Saturday, October 13, 2012

Visual Analytics and the Athlete: Part 2

Creating Measures with an Eye Towards the Future

Feedback from the person who read both parts 1a and 1b has been incredible! And he asked an important question.

"Is the Run Score a subjective measure?"

The answer is 'yes'...sort of. It is subjective in so much as it does not exist anywhere else. It was invented. It is not, however, arbitrary. There is a formula behind it, and the formula is an important piece in the evolution of any analytics model. Creating measures is a full time job for many people.  In banking we referred to the people who invented the measures and "quantitative modelers," or quants for short. In baseball you need go no further than sabermetrics and Bill James to see similar, though obviously more highly evolved measures in action. And measures aren't a "do it once, set it and forget it" artifact. You evolve them over time as more inputs which were previously unknown become known. So in the case of run score there is an equation which is based on the non-linear relationship of a person's heart rate to their ground speed. Furthermore it attempts to account for how that changes over the period of the run. The measure itself is in its infancy, but that does not mean it has no value. Because it is an objective calculation, the results are consistent based on the data set provided. As that first data set is actuals, meaning we known what actually happened, we can begin to tune the measure so it gains accuracy.

So the run score is an objective subjective measure.
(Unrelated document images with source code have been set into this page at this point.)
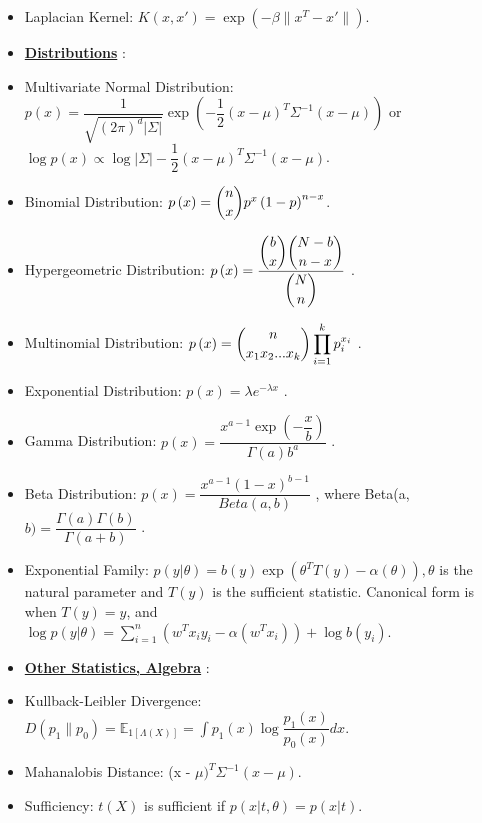 \documentclass{article}
\begin{document}
\begin{itemize}
\item Laplacian Kernel: $K\left(x, x'\right)  = \exp\left(- \beta \| x^{T} - x' \|\right)$.
\item \textbf{\underline{Distributions}} :
\item Multivariate Normal Distribution: $p\left(x\right)  = \dfrac{1}{\sqrt{\left(2 \pi\right)^{d} | \Sigma |}} \exp \left(- \dfrac{1}{2} \left(x - \mu\right)^{T} \Sigma^{-1} \left(x - \mu\right)\right)$ or $\log p\left(x\right) \propto \log | \Sigma | - \dfrac{1}{2} \left(x - \mu\right)^{T} \Sigma^{-1} \left(x - \mu\right)$.
\item Binomial Distribution: $p\left(x\right)  = \dbinom{n}{x} p^{x} \left(1 - p\right)^{n - x}$.
\item Hypergeometric Distribution: $p\left(x\right)  = \dfrac{\dbinom{b}{x} \dbinom{N-b}{n-x}}{\dbinom{N}{n}}$ .
\item Multinomial Distribution: $p\left(x\right)  = \dbinom{n}{x_{1} x_{2} ... x_{k}} \displaystyle\prod_{i=1}^{k} p_{i}^{x_{i}}$ .
\item Exponential Distribution: $p\left(x\right)  = \lambda e^{- \lambda x}$ .
\item Gamma Distribution: $p\left(x\right)  = \dfrac{x^{a - 1} \exp\left(- \dfrac{x}{b}\right)}{\Gamma\left(a\right) b^{a}}$ .
\item Beta Distribution: $p\left(x\right)  = \dfrac{x^{a - 1} \left(1 - x\right)^{b - 1}}{Beta\left(a, b\right)}$ , where Beta(a, $b) = \dfrac{\Gamma\left(a\right) \Gamma\left(b\right)}{\Gamma\left(a + b\right)}$ .
\item Exponential Family: $p\left(y | \theta\right)  = b\left(y\right) \exp\left(\theta^{T} T\left(y\right) - \alpha\left(\theta\right)\right), \theta$ is the natural parameter and $T\left(y\right) $ is the sufficient statistic. Canonical form is when $T\left(y\right)  = y $, and $\log p\left(y | \theta\right) = \displaystyle\sum_{i=1}^{n} \left(w^{T} x_{i} y_{i} - \alpha\left(w^{T} x_{i}\right)\right) + \log b\left(y_{i}\right)$.
\item \textbf{\underline{Other Statistics, Algebra}} :
\item Kullback-Leibler Divergence: $D\left(p_{1} \| p_{0}\right)  = \mathbb{E}_{1\left[\Lambda\left(X\right)\right]} = \displaystyle\int p_{1}\left(x\right) \log \dfrac{p_{1}\left(x\right)}{p_{0}\left(x\right)} dx$.
\item Mahanalobis Distance: (x - $\mu)^{T} \Sigma^{-1} \left(x - \mu\right)$.
\item Sufficiency: $t\left(X\right) $ is sufficient if $p\left(x | t, \theta\right)  = p\left(x | t\right) $.

\end{itemize}
\end{document}
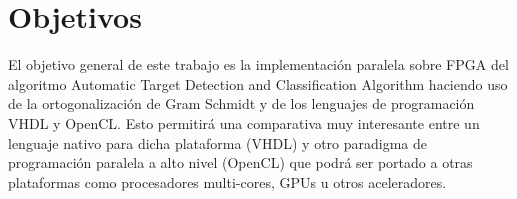 
\section{Objetivos}

El objetivo general de este trabajo es la implementación paralela sobre FPGA del algoritmo Automatic Target Detection and Classification Algorithm \cite{ATDCA,298007} haciendo uso de la ortogonalización de Gram Schmidt y de los lenguajes de programación VHDL y OpenCL. Esto permitirá una comparativa muy interesante entre un lenguaje nativo para dicha plataforma (VHDL) y otro paradigma de programación paralela a alto nivel (OpenCL) que podrá ser portado a otras plataformas como procesadores multi-cores, GPUs u otros aceleradores.

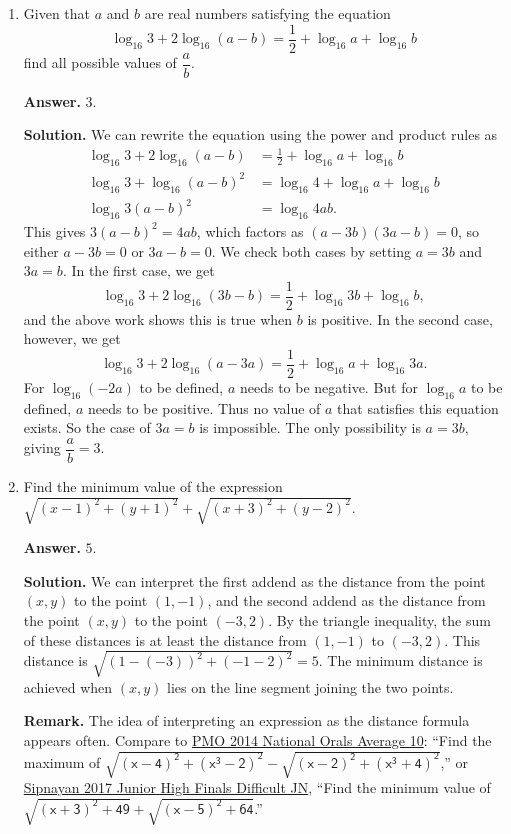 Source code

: \documentclass[11pt,paper=letter]{scrartcl}
\begin{document}
\begin{enumerate}[left=0pt]
\item Given that $a$ and $b$ are real numbers satisfying the equation $$\log_{16} 3 + 2 \log_{16}(a - b) = \frac12 + \log_{16}a + \log_{16}b$$ find all possible values of $\dfrac ab$.

{\sffamily \bfseries Answer.} $\boxed{3}$.

{\sffamily \bfseries Solution.} We can rewrite the equation using the power and product rules as
\begin{align*}
  \log_{16} 3 + 2 \log_{16}(a - b) &= \frac12 + \log_{16}a + \log_{16}b \\
  \log_{16} 3 + \log_{16}(a - b)^2 &= \log_{16}4 + \log_{16}a + \log_{16}b \\
  \log_{16} 3(a-b)^2 &= \log_{16} 4ab.
\end{align*}
This gives $3(a-b)^2 = 4ab$, which factors as $(a-3b)(3a-b) = 0$, so either $a - 3b = 0$ or $3a - b = 0$. We check both cases by setting $a = 3b$ and $3a = b$. In the first case, we get $$\log_{16}3 + 2\log_{16}(3b - b) = \dfrac12 + \log_{16}3b + \log_{16}b,$$ and the above work shows this is true when $b$ is positive. In the second case, however, we get $$\log_{16}3 + 2\log_{16}(a - 3a) = \dfrac12 + \log_{16}a + \log_{16}3a.$$ For $\log_{16}(-2a)$ to be defined, $a$ needs to be negative. But for $\log_{16}a$ to be defined, $a$ needs to be positive. Thus no value of $a$ that satisfies this equation exists. So the case of $3a = b$ is impossible. The only possibility is $a = 3b$, giving $\dfrac ab = 3$.

\item Find the minimum value of the expression $\sqrt{(x-1)^2 + (y+1)^2} + \sqrt{(x+3)^2 + (y-2)^2}$.

{\sffamily \bfseries Answer.} $\boxed{5}$.

{\sffamily \bfseries Solution.} We can interpret the first addend as the distance from the point $(x, y)$ to the point $(1, -1)$, and the second addend as the distance from the point $(x, y)$ to the point $(-3, 2)$. By the triangle inequality, the sum of these distances is at least the distance from $(1, -1)$ to $(-3, 2)$. This distance is $\sqrt{(1 - (-3))^2 + (-1 - 2)^2} = 5$. The minimum distance is achieved when $(x, y)$ lies on the line segment joining the two points.

{\small \sffamily \textbf{Remark.} The idea of interpreting an expression as the distance formula appears often. Compare to \href{http://pmo.ph/wp-content/uploads/2014/08/16th-PMO-Natl-Oral-Stage-Beamer-with-Ans.pdf}{PMO 2014 National Orals Average 10}: ``Find the maximum of $\mathsf{\sqrt{(x-4)^2 + (x^3 - 2)^2} - \sqrt{(x-2)^2 + (x^3 + 4)^2}}$,'' or \href{http://cjquines.com/files/sipnayan2017jhs.pdf}{Sipnayan 2017 Junior High Finals Difficult JN}, ``Find the minimum value of $\mathsf{\sqrt{(x+3)^2 + 49} + \sqrt{(x-5)^2 + 64}}$.''}


\end{enumerate}
\end{document}
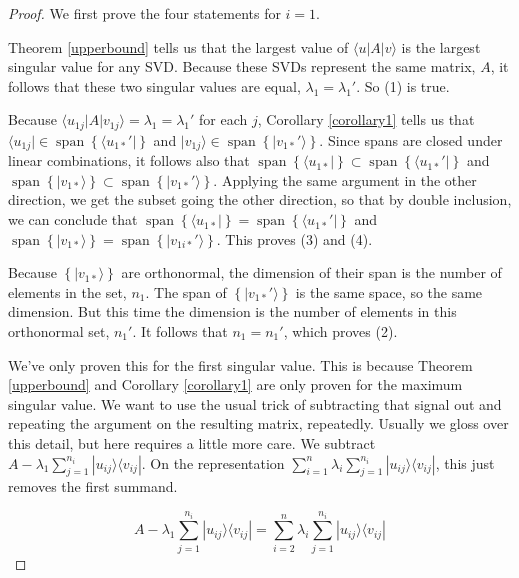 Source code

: \documentclass{amsbook}
\begin{document}
\begin{proof}

We first prove the four statements for $i=1$.

Theorem \ref{upperbound} tells us that the largest value of $\langle u|A|v\rangle$ is the largest singular value for any SVD.  Because these SVDs represent the same matrix, $A$, it follows that these two singular values are equal, $\lambda_1=\lambda_1'$.  So (1) is true.

Because $\langle u_{1j}|A|v_{1j}\rangle=\lambda_1=\lambda_1'$ for each $j$, Corollary \ref{corollary1} tells us that $\langle u_{1j}|\in\operatorname{span}\left\{\langle u_{1*}'|\right\}$ and $|v_{1j}\rangle\in\operatorname{span}\left\{|v_{1*}'\rangle\right\}$.  Since spans are closed under linear combinations, it follows also that $\operatorname{span}\left\{\langle u_{1*}|\right\}\subset\operatorname{span}\left\{\langle u_{1*}'|\right\}$ and $\operatorname{span}\left\{|v_{1*}\rangle\right\}\subset\operatorname{span}\left\{|v_{1*}'\rangle\right\}$.  Applying the same argument in the other direction, we get the subset going the other direction, so that by double inclusion, we can conclude that $\operatorname{span}\left\{\langle u_{1*}|\right\}=\operatorname{span}\left\{\langle u_{1*}'|\right\}$ and $\operatorname{span}\left\{|v_{1*}\rangle\right\}=\operatorname{span}\left\{|v_{1i*}'\rangle\right\}$.  This proves (3) and (4).

Because $\left\{|v_{1*}\rangle\right\}$ are orthonormal, the dimension of their span is the number of elements in the set, $n_1$.  The span of $\left\{|v_{1*}'\rangle\right\}$ is the same space, so the same dimension.  But this time the dimension is the number of elements in this orthonormal set, $n_1'$.  It follows that $n_1=n_1'$, which proves (2).

We've only proven this for the first singular value.  This is because Theorem \ref{upperbound} and Corollary \ref{corollary1} are only proven for the maximum singular value.  We want to use the usual trick of subtracting that signal out and repeating the argument on the resulting matrix, repeatedly.  Usually we gloss over this detail, but here requires a little more care.  We subtract $A-\lambda_1\sum_{j=1}^{n_i}|u_{ij}\rangle\langle v_{ij}|$.  On the representation $\sum_{i=1}^n\lambda_i\sum_{j=1}^{n_i}|u_{ij}\rangle\langle v_{ij}|$, this just removes the first summand.

$$
A-\lambda_1\sum_{j=1}^{n_i}|u_{ij}\rangle\langle v_{ij}|=\sum_{i=2}^n\lambda_i\sum_{j=1}^{n_i}|u_{ij}\rangle\langle v_{ij}|
$$


\end{proof}
\end{document}
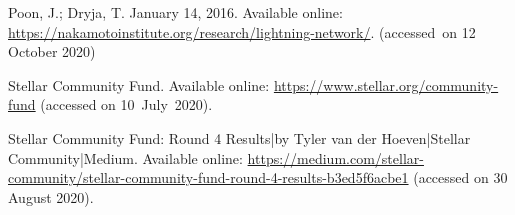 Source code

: \documentclass[applsci,article,accept,moreauthors,pdftex]{Definitions/mdpi}
\begin{document}
\begin{thebibliography}{999}
Poon, J.; Dryja, T.
  January 14, 2016.
Available online:   
\url{https://nakamotoinstitute.org/research/lightning-network/}.
\newblock (accessed~on 12 October 2020)  
  \pagebreak

Stellar Community Fund.  Available online:
\newblock \url{https://www.stellar.org/community-fund}  (accessed on 10~July~2020).

Stellar Community Fund: Round 4 Results|by Tyler van der Hoeven|Stellar
  Community|Medium.  Available online: 
  \url{https://medium.com/stellar-community/stellar-community-fund-round-4-results-b3ed5f6acbe1} (accessed on 30 August 2020).

\end{thebibliography}

 
 
\end{document}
What's that you ask? Why not just plot speed, HR, period, etc...? Well we absolutely could do that, and they do exist in the model which produced the graphs you saw in the earlier posts. However more often than not looking at the individual pieces of data gathered clouds the issue. e.g. You just did a run and had an average pace of 7:30/mile. Is that good or bad? Answer: not enough information. So you see plotting all those individual points creates a lot of "not enough information" scenarios. "But they do have a relationship to each other." Yes, yes they do. And what exactly is the nature of those relationships? Perhaps HR (how hard you ran) is related to speed some how. And time is related. Maybe terrain. So if you look at all those points, all those numbers together maybe there is a pattern. And that pattern, if you could represent it in a number is ... wait for it ... Run Score! Much easier to look at a single visual that conveys the message of the whole data set, than to try and process the whole set at the same time, all the time.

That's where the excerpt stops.